Au second acte, le plan de Barnac s’exécute de point en point. Marthe est à son poste et nous devinons que les dactylos y sont pareillement. A deux heures, exactement, arrive le premier J. Apprenant que Barnac est absent et que Marthe est seule, il s’empresse de profiter de l’aubaine. Marthe le remet dédaigneusement à sa place et le congédie sans rancune : ce Jarry est un pauvre diable sans conséquence et sa petite inconvenance ne compte pas. Avec Jolligny la scène est plus vive. Ce descendant des preux n’admet pas qu’une fille de théâtre résiste à un si noble seigneur. Marthe relève sa goujaterie en termes excellents... Ainsi, les deux fois, l’épreuve a tourné à son avantage. La dactylographie n’a encore saisi que des propos tout à son honneur. Serait-ce une vertu ? Attendons.

Survient un collégien qui ambitionne d’avoir la signature de Barnac sur un album d’autographes.

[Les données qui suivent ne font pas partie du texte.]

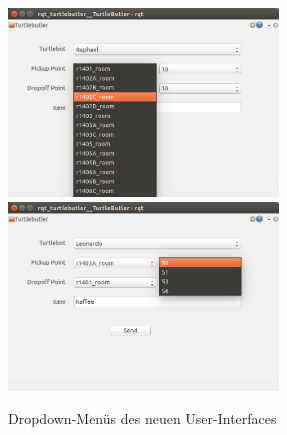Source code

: \documentclass[a4paper,12pt,headsepline]{scrartcl}
\begin{document}
				\begin{figure} [H]
					\centering
					\includegraphics[height=5cm]{Images/Turtlebutler_Rooms.png}
					\includegraphics[height=5cm]{Images/Turtlebutler_Positions.png}
					\caption{Dropdown-Menüs des neuen User-Interfaces}
					\label{fig:NewUIDropdown}
				\end{figure}
			
\end{document}
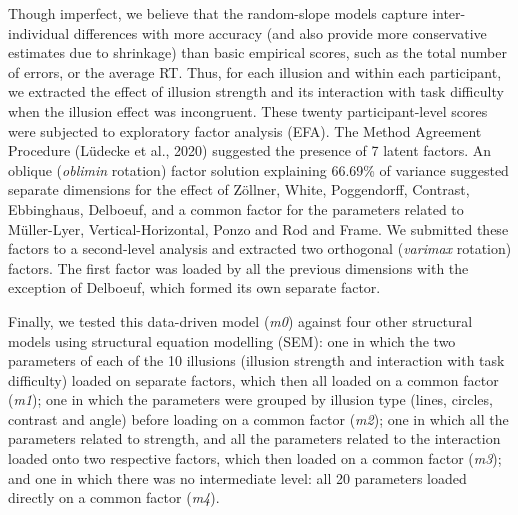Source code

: \documentclass[
  man,floatsintext]{apa6}
\begin{document}
Though imperfect, we believe that the random-slope models capture inter-individual differences with more accuracy (and also provide more conservative estimates due to shrinkage) than basic empirical scores, such as the total number of errors, or the average RT. Thus, for each illusion and within each participant, we extracted the effect of illusion strength and its interaction with task difficulty when the illusion effect was incongruent. These twenty participant-level scores were subjected to exploratory factor analysis (EFA). The Method Agreement Procedure (Lüdecke et al., 2020) suggested the presence of 7 latent factors. An oblique (\emph{oblimin} rotation) factor solution explaining 66.69\% of variance suggested separate dimensions for the effect of Zöllner, White, Poggendorff, Contrast, Ebbinghaus, Delboeuf, and a common factor for the parameters related to Müller-Lyer, Vertical-Horizontal, Ponzo and Rod and Frame. We submitted these factors to a second-level analysis and extracted two orthogonal (\emph{varimax} rotation) factors. The first factor was loaded by all the previous dimensions with the exception of Delboeuf, which formed its own separate factor.

Finally, we tested this data-driven model (\emph{m0}) against four other structural models using structural equation modelling (SEM): one in which the two parameters of each of the 10 illusions (illusion strength and interaction with task difficulty) loaded on separate factors, which then all loaded on a common factor (\emph{m1}); one in which the parameters were grouped by illusion type (lines, circles, contrast and angle) before loading on a common factor (\emph{m2}); one in which all the parameters related to strength, and all the parameters related to the interaction loaded onto two respective factors, which then loaded on a common factor (\emph{m3}); and one in which there was no intermediate level: all 20 parameters loaded directly on a common factor (\emph{m4}).
\end{document}
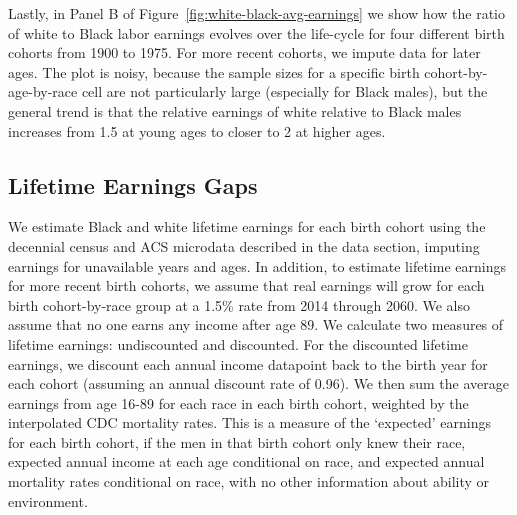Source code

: \documentclass[12pt]{article}
\begin{document}
Lastly, in Panel B of Figure~\ref{fig:white-black-avg-earnings} we show how the ratio of white to Black labor earnings evolves over the life-cycle for four different birth cohorts from 1900 to 1975. 
For more recent cohorts, we impute data for later ages. 
The plot is noisy, because the sample sizes for a specific birth cohort-by-age-by-race cell are not particularly large (especially for Black males), but the general trend is that the relative earnings of white relative to Black males increases from 1.5 at young ages to closer to 2 at higher ages.

\subsection{Lifetime Earnings Gaps\label{sec:results-lifetime}}

We estimate Black and white lifetime earnings for each birth cohort using the decennial census and ACS microdata described in the data section, imputing earnings for unavailable years and ages. 
In addition, to estimate lifetime earnings for more recent birth cohorts, we assume that real earnings will grow for each birth cohort-by-race group at a 1.5\% rate from 2014 through 2060. 
We also assume that no one earns any income after age 89. 
We calculate two measures of lifetime earnings: undiscounted and discounted. 
For the discounted lifetime earnings, we discount each annual income datapoint back to the birth year for each cohort (assuming an annual discount rate of 0.96). 
We then sum the average earnings from age 16-89 for each race in each birth cohort, weighted by the interpolated CDC mortality rates. 
This is a measure of the `expected' earnings for each birth cohort, if the men in that birth cohort only knew their race, expected annual income at each age conditional on race, and expected annual mortality rates conditional on race, with no other information about ability or environment.
\end{document}
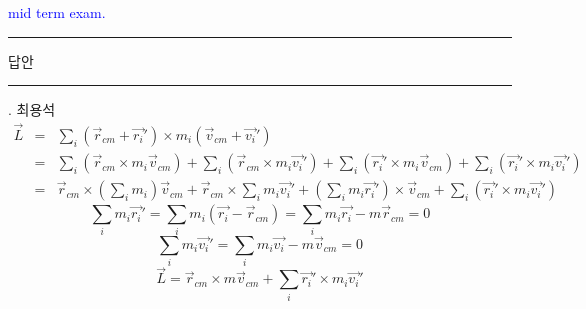 \documentclass[a4paper,11pt,fleqn]{article}
\newcommand{\n}{\newline}
\begin{document}
\textcolor{blue}{mid term exam.} \n
\rule{\linewidth}{1pt}
\n
답안  \n 
\rule{\linewidth}{0.8pt}
.
\n
최용석
\n
\begin{eqnarray*}
	\vec{L} &=& \sum_i ( \vec{r}_{cm} + \vec{r_i }' ) \times m_i ( \vec{v}_{cm} + \vec{v_i }')\\
	&=& \sum_i ( \vec{r}_{cm} \times m_i \vec{v}_{cm}) + \sum_i ( \vec{r}_{cm} \times m_i \vec{v_i}')
	+ \sum_i ( \vec{r_i}' \times m_i \vec{v}_{cm} ) + \sum_i ( \vec{r_i}' \times m_i \vec{v_i}')\\
	&=& \vec{r}_{cm} \times \left( \sum_i m_i \right) \vec{v}_{cm} + \vec{r}_{cm}\times \sum_i m_i \vec{v_i}' 
	+ \left( \sum_i m_i \vec{r_i}' \right) \times \vec{v}_{cm} + \sum_i ( \vec{r_i}' \times m_i \vec{v_i}')
\end{eqnarray*}
\[
	\sum_i m_i \vec{r_i}' = \sum_i m_i ( \vec{r_i} - \vec{r}_{cm} ) = \sum_i m_i \vec{r_i} - m \vec{r}_{cm} = 0
\]
\[
	\sum_i m_i \vec{v_i}' = \sum_i m_i \vec{v_i} - m \vec{v}_{cm} = 0
\]
\[
	\vec{L} = \vec{r}_{cm} \times m \vec{v}_{cm} + \sum_i \vec{r_i}' \times m_i \vec{v_i}'
\]
\end{document}
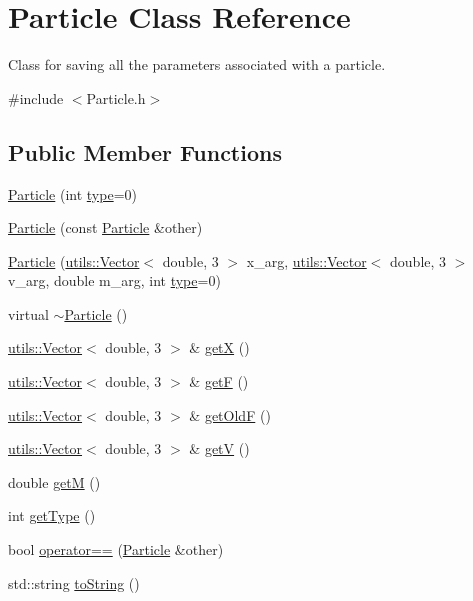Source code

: \hypertarget{classParticle}{\section{Particle Class Reference}
\label{classParticle}
}


Class for saving all the parameters associated with a particle.  




{\ttfamily \#include $<$Particle.\-h$>$}

\subsection*{Public Member Functions}
\begin{DoxyCompactItemize}
\item 
\hyperlink{classParticle_a866812d3dfb9c539e5e24593e596a8c9}{Particle} (int \hyperlink{classtype}{type}=0)
\item 
\hyperlink{classParticle_a24b04cb7c6f7ea4242d25c410f44ae56}{Particle} (const \hyperlink{classParticle}{Particle} \&other)
\item 
\hyperlink{classParticle_a5a5b07aa732c302b45e90c12723f2b27}{Particle} (\hyperlink{classutils_1_1Vector}{utils\-::\-Vector}$<$ double, 3 $>$ x\-\_\-arg, \hyperlink{classutils_1_1Vector}{utils\-::\-Vector}$<$ double, 3 $>$ v\-\_\-arg, double m\-\_\-arg, int \hyperlink{classtype}{type}=0)
\item 
virtual \hyperlink{classParticle_ad030d0fe7b88cf81744b127c99244ff4}{$\sim$\-Particle} ()
\item 
\hyperlink{classutils_1_1Vector}{utils\-::\-Vector}$<$ double, 3 $>$ \& \hyperlink{classParticle_ab7ade5dc156dfa0234aa0323564e46ed}{get\-X} ()
\item 
\hyperlink{classutils_1_1Vector}{utils\-::\-Vector}$<$ double, 3 $>$ \& \hyperlink{classParticle_acd84c445e2bd5f5280a00e76cfe73fe0}{get\-F} ()
\item 
\hyperlink{classutils_1_1Vector}{utils\-::\-Vector}$<$ double, 3 $>$ \& \hyperlink{classParticle_a1204435fc08c697b0fea230616d1bbdf}{get\-Old\-F} ()
\item 
\hyperlink{classutils_1_1Vector}{utils\-::\-Vector}$<$ double, 3 $>$ \& \hyperlink{classParticle_aaf3ecbc6e1e31b259fe239461ba13dbd}{get\-V} ()
\item 
double \hyperlink{classParticle_aa1ca800f9be9dd4bd6c604f608095b24}{get\-M} ()
\item 
int \hyperlink{classParticle_a0581d7b629eb17ac5bef8e934852ca8b}{get\-Type} ()
\item 
bool \hyperlink{classParticle_a5034babb77618a56e00927d8891afabe}{operator==} (\hyperlink{classParticle}{Particle} \&other)
\item 
std\-::string \hyperlink{classParticle_a07d071a0f91f8ce7413201a6db3afe7b}{to\-String} ()
\end{DoxyCompactItemize}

Ce petit élève de philosophie est un type d’éphèbe vicieux. Marthe ne s’y trompe pas ; tout de suite ils se comprennent ; et nous voilà renseignés. Le potache n’est qu’un passant, une occasion cueillie au vol, un extra. Au tour du client sérieux. L’amant de Marthe est vulgaire à souhait et nous ne pouvons nous faire aucune illusion sur le genre de satisfactions qu’une femme en reçoit. C’est un gaillard robuste et râblé, qui répond au nom de Sergyl et exerce la profession d’acteur de cinéma... Maintenant les dactylographes ne perdent plus leur temps.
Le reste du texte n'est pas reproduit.